Description of the task: From the records below, print exactly the lines starting at the one containing "- **Web Server**: Gunicorn" and ending at the one containing "- **Frontend**: Bootstrap", ends included, and nothing else.

(Items from a data source)

———

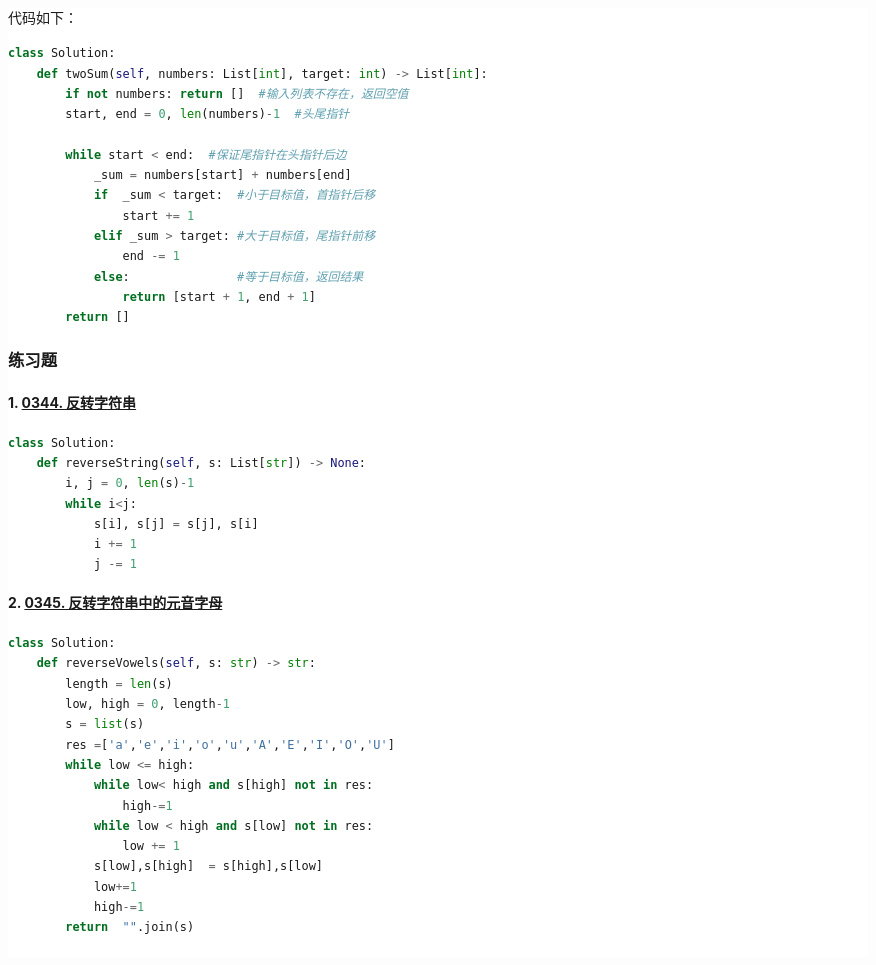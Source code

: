 代码如下：

```python
class Solution:
    def twoSum(self, numbers: List[int], target: int) -> List[int]:
        if not numbers: return []  #输入列表不存在，返回空值
        start, end = 0, len(numbers)-1  #头尾指针
 
        while start < end:  #保证尾指针在头指针后边
            _sum = numbers[start] + numbers[end]
            if  _sum < target:  #小于目标值，首指针后移
                start += 1
            elif _sum > target: #大于目标值，尾指针前移
                end -= 1
            else:               #等于目标值，返回结果
                return [start + 1, end + 1]
        return []
```



### 练习题

#### 1. [0344. 反转字符串](https://leetcode.cn/problems/reverse-string/)

```python
class Solution:
    def reverseString(self, s: List[str]) -> None:
        i, j = 0, len(s)-1
        while i<j:
            s[i], s[j] = s[j], s[i]
            i += 1
            j -= 1

```



#### 2. [0345. 反转字符串中的元音字母](https://leetcode.cn/problems/reverse-vowels-of-a-string/)

```python
class Solution:
    def reverseVowels(self, s: str) -> str:
        length = len(s)
        low, high = 0, length-1
        s = list(s)
        res =['a','e','i','o','u','A','E','I','O','U']
        while low <= high: 
            while low< high and s[high] not in res:
                high-=1
            while low < high and s[low] not in res:
                low += 1
            s[low],s[high]  = s[high],s[low]
            low+=1
            high-=1
        return  "".join(s)
            
```
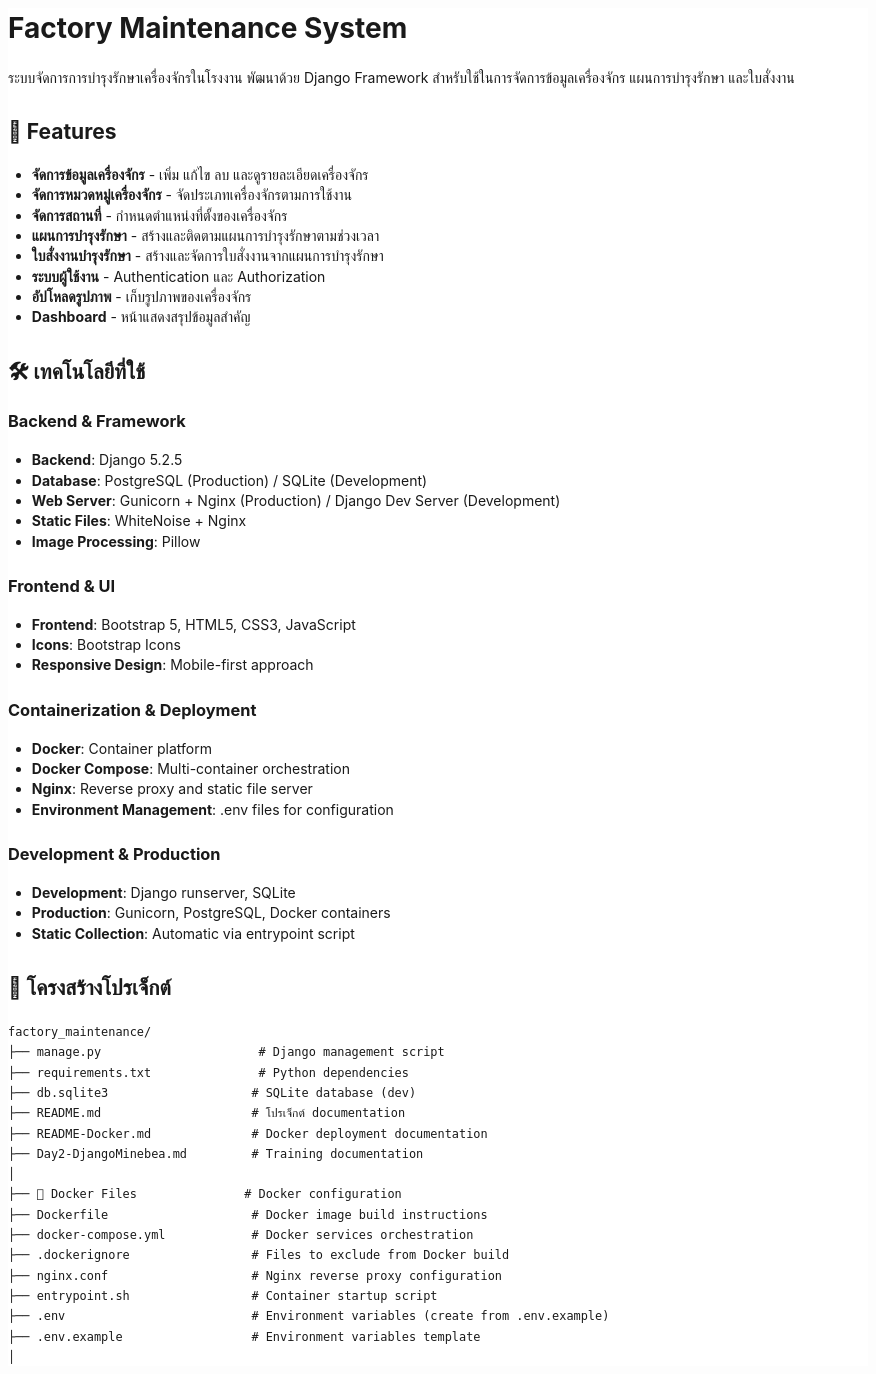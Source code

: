 # Factory Maintenance System

ระบบจัดการการบำรุงรักษาเครื่องจักรในโรงงาน พัฒนาด้วย Django Framework สำหรับใช้ในการจัดการข้อมูลเครื่องจักร แผนการบำรุงรักษา และใบสั่งงาน

## 🚀 Features

- **จัดการข้อมูลเครื่องจักร** - เพิ่ม แก้ไข ลบ และดูรายละเอียดเครื่องจักร
- **จัดการหมวดหมู่เครื่องจักร** - จัดประเภทเครื่องจักรตามการใช้งาน
- **จัดการสถานที่** - กำหนดตำแหน่งที่ตั้งของเครื่องจักร
- **แผนการบำรุงรักษา** - สร้างและติดตามแผนการบำรุงรักษาตามช่วงเวลา
- **ใบสั่งงานบำรุงรักษา** - สร้างและจัดการใบสั่งงานจากแผนการบำรุงรักษา
- **ระบบผู้ใช้งาน** - Authentication และ Authorization
- **อัปโหลดรูปภาพ** - เก็บรูปภาพของเครื่องจักร
- **Dashboard** - หน้าแสดงสรุปข้อมูลสำคัญ

## 🛠️ เทคโนโลยีที่ใช้

### Backend & Framework
- **Backend**: Django 5.2.5
- **Database**: PostgreSQL (Production) / SQLite (Development)
- **Web Server**: Gunicorn + Nginx (Production) / Django Dev Server (Development)
- **Static Files**: WhiteNoise + Nginx
- **Image Processing**: Pillow

### Frontend & UI
- **Frontend**: Bootstrap 5, HTML5, CSS3, JavaScript
- **Icons**: Bootstrap Icons
- **Responsive Design**: Mobile-first approach

### Containerization & Deployment
- **Docker**: Container platform
- **Docker Compose**: Multi-container orchestration
- **Nginx**: Reverse proxy and static file server
- **Environment Management**: .env files for configuration

### Development & Production
- **Development**: Django runserver, SQLite
- **Production**: Gunicorn, PostgreSQL, Docker containers
- **Static Collection**: Automatic via entrypoint script

## 📁 โครงสร้างโปรเจ็กต์

```
factory_maintenance/
├── manage.py                      # Django management script
├── requirements.txt               # Python dependencies
├── db.sqlite3                    # SQLite database (dev)
├── README.md                     # โปรเจ็กต์ documentation
├── README-Docker.md              # Docker deployment documentation
├── Day2-DjangoMinebea.md         # Training documentation
│
├── 🐳 Docker Files               # Docker configuration
├── Dockerfile                    # Docker image build instructions
├── docker-compose.yml            # Docker services orchestration
├── .dockerignore                 # Files to exclude from Docker build
├── nginx.conf                    # Nginx reverse proxy configuration
├── entrypoint.sh                 # Container startup script
├── .env                          # Environment variables (create from .env.example)
├── .env.example                  # Environment variables template
│
```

———

The answer:
- **Web Server**: Gunicorn + Nginx (Production) / Django Dev Server (Development)
- **Static Files**: WhiteNoise + Nginx
- **Image Processing**: Pillow

### Frontend & UI
- **Frontend**: Bootstrap 5, HTML5, CSS3, JavaScript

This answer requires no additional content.